About

As an international network of academic institutions, Adaptive Environments (AE) is advancing cutting-edge research around spatial constructs and systems that are specifically designed to be adaptive to their surroundings and to their inhabitants. The creation and understanding of such adaptive environments spans the expertise of multiple disciplines, from architecture to design, from materials to urban research, from wearable technologies to robotics, from data mining to machine learning and from sociology to psychology. Focus is on interaction between human and non-human agents, with people being both the drivers and recipients of adaptivity as that is embedded into environments. The focus is also on design, from the inception to the development and to the operation of adaptive environments, while considering digital technologies as underpinning the experimental and every-day implementations in this area.

First project, AE Springer book series, has been kicked off during the Robotic Building session at the Game Set Match #3 symposium, TUD:

Adaptive Environments are concerned with spatial constructs and systems that are specifically designed to be adaptive to their surroundings and to their inhabitants. The field has developed over the last 100 years and includes an expansive variety of works, ranging from modernist classics to current buildings, from research prototypes to inhabited structures, and from small scale homes to large scale urban interventions. More recently, the broad availability of computing has caused an explosion in development of Adaptive Environments, as computation itself has become pervasive and end-user and developer expertise around computing has become increasingly commonplace. And so, examples of Adaptive Environments range from Rietveld's Schröder House to Ban's Naked House, from Koolhas' Maison Bordeaux to DRMM's Sliding House, from Mozer's Adaptive House to SPEC's ADA, and from Khan's Open Columns to the network of public screens in Oulu.

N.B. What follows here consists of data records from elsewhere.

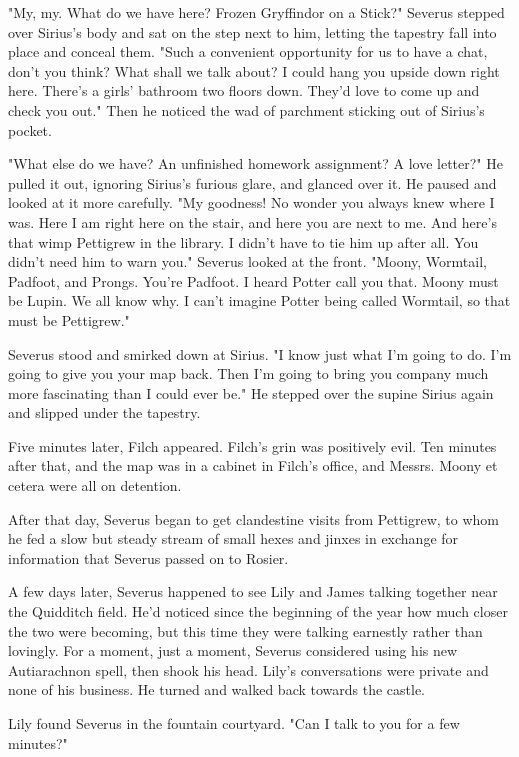 \documentclass[a4paper,11pt]{article}
\begin{document}
"My, my. What do we have here? Frozen Gryffindor on a Stick?" Severus stepped over Sirius's body and sat on the step next to him, letting the tapestry fall into place and conceal them. "Such a convenient opportunity for us to have a chat, don't you think? What shall we talk about? I could hang you upside down right here. There's a girls' bathroom two floors down. They'd love to come up and check you out." Then he noticed the wad of parchment sticking out of Sirius's pocket.

"What else do we have? An unfinished homework assignment? A love letter?" He pulled it out, ignoring Sirius's furious glare, and glanced over it. He paused and looked at it more carefully. "My goodness! No wonder you always knew where I was. Here I am right here on the stair, and here you are next to me. And here's that wimp Pettigrew in the library. I didn't have to tie him up after all. You didn't need him to warn you." Severus looked at the front. "Moony, Wormtail, Padfoot, and Prongs. You're Padfoot. I heard Potter call you that. Moony must be Lupin. We all know why. I can't imagine Potter being called Wormtail, so that must be Pettigrew."

Severus stood and smirked down at Sirius. "I know just what I'm going to do. I'm going to give you your map back. Then I'm going to bring you company much more fascinating than I could ever be." He stepped over the supine Sirius again and slipped under the tapestry.

Five minutes later, Filch appeared. Filch's grin was positively evil. Ten minutes after that, and the map was in a cabinet in Filch's office, and Messrs. Moony et cetera were all on detention.

After that day, Severus began to get clandestine visits from Pettigrew, to whom he fed a slow but steady stream of small hexes and jinxes in exchange for information that Severus passed on to Rosier.

A few days later, Severus happened to see Lily and James talking together near the Quidditch field. He'd noticed since the beginning of the year how much closer the two were becoming, but this time they were talking earnestly rather than lovingly. For a moment, just a moment, Severus considered using his new Autiarachnon spell, then shook his head. Lily's conversations were private and none of his business. He turned and walked back towards the castle.

Lily found Severus in the fountain courtyard. "Can I talk to you for a few minutes?"
\end{document}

To outline what is considered as part of the Adaptive Environments paradigm for the purposes of this book series, it is worth briefly stepping back. The field can most usefully be characterised through three continua that are all intertwined with each other. The first one is scale. From materials to objects, from clothing to furniture and finally from rooms to buildings and cities, the field considers the entire span from micro to macro scales. The second continuum is autonomy. Adaptations include those that are manually operated and device powered, those that are reactive to people and environments and automated and finally those that that are predictive and those that show signs of intelligence. Alongside scale and levels of autonomy, forms of human interaction are of critical concern, from interaction driven by physiological responses, via our hands and full body interaction, and from individuals to pairs, to groups of people and whole populations. The interplay of scale, level of autonomy and forms of interaction creates a large space of possibilities that continues to be explored and understood.

This also creates substantial challenges to be addressed, raising questions of design, engineering, interaction, accessibility, risks, privacy and ethics. This has brought together research interests in architecture and urbanism, which has sought to become more digital with research interests in computing, which has sought to become more physical. Developments are further fuelled by work emerging from the Arts, Engineering, Material Science and Artificial Intelligence, and its understanding is underpinned by the Humanities, Psychology and Social Science.

This book series has the simple aim to provide a forum for exchange across the many disciplines around the common theme of Adaptive Environments, whether it emerges from academia or practice. The AE series will set out to focus publications around the following three overlapping topic streams: (1) Interaction and Inhabitation - taking a human-centric approach and focusing on the ways in which people and adaptive environments influence each other (2) Design-to-production and operation - taking a design-centric approach and concentrating on how the trajectories of design, production and operation integrate in adaptive environments Computation sensing and actuation - taking a technology-centric approach and investigating the underlying technological concerns of adaptive environments.